Three different sets of official data suggest housebuilding activity is slowing in the face of cost inflation and planning delays. But many in the housebuilding sector are bullish about growth. What’s going on? Joey Gardiner looks at what the data shows.
Lots has been written in the national press in recent weeks about a supposed imminent crash in the UK housing market in the face of the darkening economic climate. Many housebuilders, however, will treat these predictions with some degree of scepticism. In the real world of buying and selling new build properties, all the data suggest that demand remains extremely high – just last week Rightmove found asking prices had risen another 2.1% in the last month.

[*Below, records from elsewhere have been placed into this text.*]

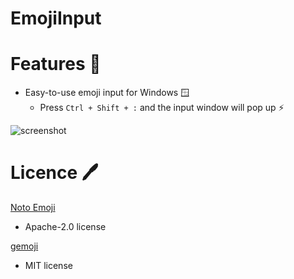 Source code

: # EmojiInput

# Features 🥳

- Easy-to-use emoji input for Windows 🪟
    - Press `Ctrl + Shift + :` and the input window will pop up ⚡

![screenshot](https://i.gyazo.com/78a3cf679f258acbf6dbc40f12e8acf3.gif)


# Licence 🖊️

[Noto Emoji](https://github.com/googlefonts/noto-emoji)

  - Apache-2.0 license

[gemoji](https://github.com/github/gemoji)

   - MIT license
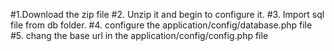 #1.Download the zip file
#2. Unzip it and begin to configure it.
#3. Import sql file from db folder.
#4. configure the application/config/database.php file
#5. chang the base url in the application/config/config.php file
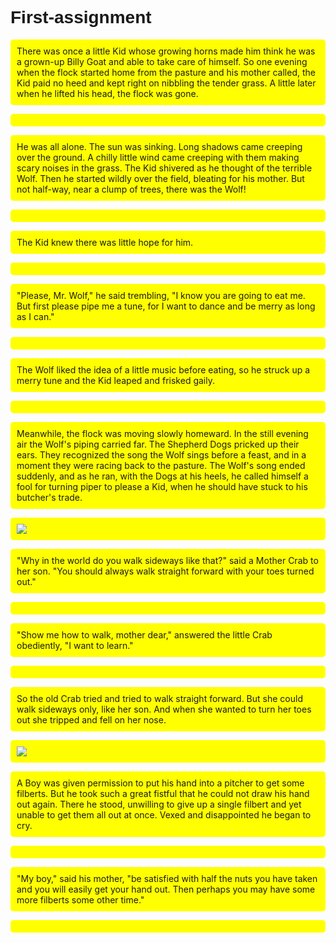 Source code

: # First-assignment
<!DOCTYPE html>

<html>
  <head>
    <meta charset="utf-8">
    <title>THE WOLF AND THE KID</title>
    <style>
      h1 {
        font-family: sans-serif;
      } 
      p {
        background: lightblue;
        padding: 10px;
        border-radius: 5px;
      }
    </style>
  </head>
 <body>        
<p>There was once a little Kid whose growing horns made him think he was a grown-up Billy Goat and able to take care of himself. So one evening when the flock started home from the pasture and his mother called, the Kid paid no heed and kept right on nibbling the tender grass. A little later when he lifted his head, the flock was gone.<p>
<p>He was all alone. The sun was sinking. Long shadows came creeping over the ground. A chilly little wind came creeping with them making scary noises in the grass. The Kid shivered as he thought of the terrible Wolf. Then he started wildly over the field, bleating for his mother. But not half-way, near a clump of trees, there was the Wolf!<p>
<p>The Kid knew there was little hope for him.<p>
<p>"Please, Mr. Wolf," he said trembling, "I know you are going to eat me. But first please pipe me a tune, for I want to dance and be merry as long as I can."<p>
<p>The Wolf liked the idea of a little music before eating, so he struck up a merry tune and the Kid leaped and frisked gaily.<p>
<p>Meanwhile, the flock was moving slowly homeward. In the still evening air the Wolf's piping carried far. The Shepherd Dogs pricked up their ears. They recognized the song the Wolf sings before a feast, and in a moment they were racing back to the pasture. The Wolf's song ended suddenly, and as he ran, with the Dogs at his heels, he called himself a fool for turning piper to please a Kid, when he should have stuck to his butcher's trade.<p>
  </body>

<img src="http://elsonidodelaverdad.blogspot.com/2012/04/el-lobo-y-el-chivo.html">

<head>
    <meta charset="utf-8">
    <title>THE YOUNG CRAB AND HIS MOTHER</title>
    <style>
      h1 {
        font-family: sans-serif;
      } 
      p {
        background: lightred;
        padding: 10px;
        border-radius: 5px;
      }
    </style>
  </head>
  <body>
  <p>"Why in the world do you walk sideways like that?" said a Mother Crab to her son. "You should always walk straight forward with your toes turned out."<p>
  <p>"Show me how to walk, mother dear," answered the little Crab obediently, "I want to learn."<p>
  <p>So the old Crab tried and tried to walk straight forward. But she could walk sideways only, like her son. And when she wanted to turn her toes out she tripped and fell on her nose.<p>
  </body>
  <img src="https://fablesofaesop.com/the-two-crabs.html">
  
  <head>
    <meta charset="utf-8">
    <title>THE BOY AND THE FILBERTS</title>
    <style>
      h1 {
        font-family: sans-serif;
      } 
      p {
        background: yellow;
        padding: 10px;
        border-radius: 5px;
      }
    </style>
  </head>
  <body>
  <p>A Boy was given permission to put his hand into a pitcher to get some filberts. But he took such a great fistful that he could not draw his hand out again. There he stood, unwilling to give up a single filbert and yet unable to get them all out at once. Vexed and disappointed he began to cry.<p>
<p>"My boy," said his mother, "be satisfied with half the nuts you have taken and you will easily get your hand out. Then perhaps you may have some more filberts some other time."<p>

</html>
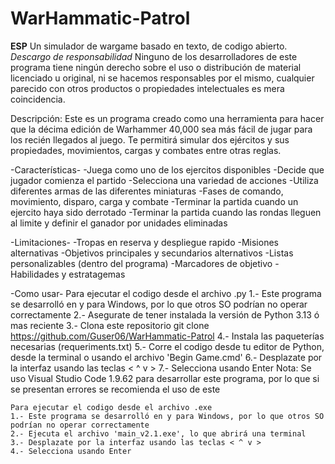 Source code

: # WarHammatic-Patrol
**ESP**
Un simulador de wargame basado en texto, de codigo abierto.
*Descargo de responsabilidad*
    Ninguno de los desarrolladores de este programa tiene ningún derecho sobre el uso o distribución de material licenciado u original, ni se hacemos responsables por el mismo, cualquier parecido con otros productos o propiedades intelectuales es mera coincidencia.

Descripción:
    Este es un programa creado como una herramienta para hacer que la décima edición de Warhammer 40,000 sea más fácil de jugar para los recién llegados al juego.
    Te permitirá simular dos ejércitos y sus propiedades, movimientos, cargas y combates entre otras reglas.

-Características-
    -Juega como uno de los ejercitos disponibles
    -Decide que jugador comienza el partido
    -Selecciona una variedad de acciones
    -Utiliza diferentes armas de las diferentes miniaturas
    -Fases de comando, movimiento, disparo, carga y combate
    -Terminar la partida cuando un ejercito haya sido derrotado
    -Terminar la partida cuando las rondas lleguen al limite y definir el ganador por unidades eliminadas

-Limitaciones-
    -Tropas en reserva y despliegue rapido
    -Misiones alternativas
    -Objetivos principales y secundarios alternativos
    -Listas personalizables (dentro del programa)
    -Marcadores de objetivo
    -Habilidades y estratagemas

-Como usar-
    Para ejecutar el codigo desde el archivo .py
    1.- Este programa se desarrolló en y para Windows, por lo que otros SO podrían no operar correctamente
    2.- Asegurate de tener instalada la versión de Python 3.13 ó mas reciente
    3.- Clona este repositorio  git clone https://github.com/Guser06/WarHammatic-Patrol
    4.- Instala las paqueterías necesarias (requeriments.txt)
    5.- Corre el codigo desde tu editor de Python, desde la terminal o usando el archivo 'Begin Game.cmd'
    6.- Desplazate por la interfaz usando las teclas < ^ v >
    7.- Selecciona usando Enter
    Nota: Se uso Visual Studio Code 1.9.62 para desarrollar este programa, por lo que si se presentan errores se recomienda el uso de este

    Para ejecutar el codigo desde el archivo .exe
    1.- Este programa se desarrolló en y para Windows, por lo que otros SO podrían no operar correctamente
    2.- Ejecuta el archivo 'main_v2.1.exe', lo que abrirá una terminal
    3.- Desplazate por la interfaz usando las teclas < ^ v >
    4.- Selecciona usando Enter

Official figures show prices up 10% year-on-year. The Royal Institution of Chartered Surveyors (RICS) meanwhile, said new buyer enquiries increased last month – the eighth consecutive month they have done so.
Developers, of course, would be mad not to have a cautious eye on the 12 months ahead, with the cost of living crisis biting, rampant inflation (still rising) and the possibility of the economy dipping into recession. But housing market crashes have been predicted all too often before, and rarely materialise – the widespread predictions of lockdown and post Brexit property crashes being two recent cases in point. The biggest builder in the UK, Barratt, sold nearly a home per site per week in the first five months of the year, well up on the same period in 2021, and well beyond the long-term average – with other listed firms reporting similar rosy trading performances so far this year.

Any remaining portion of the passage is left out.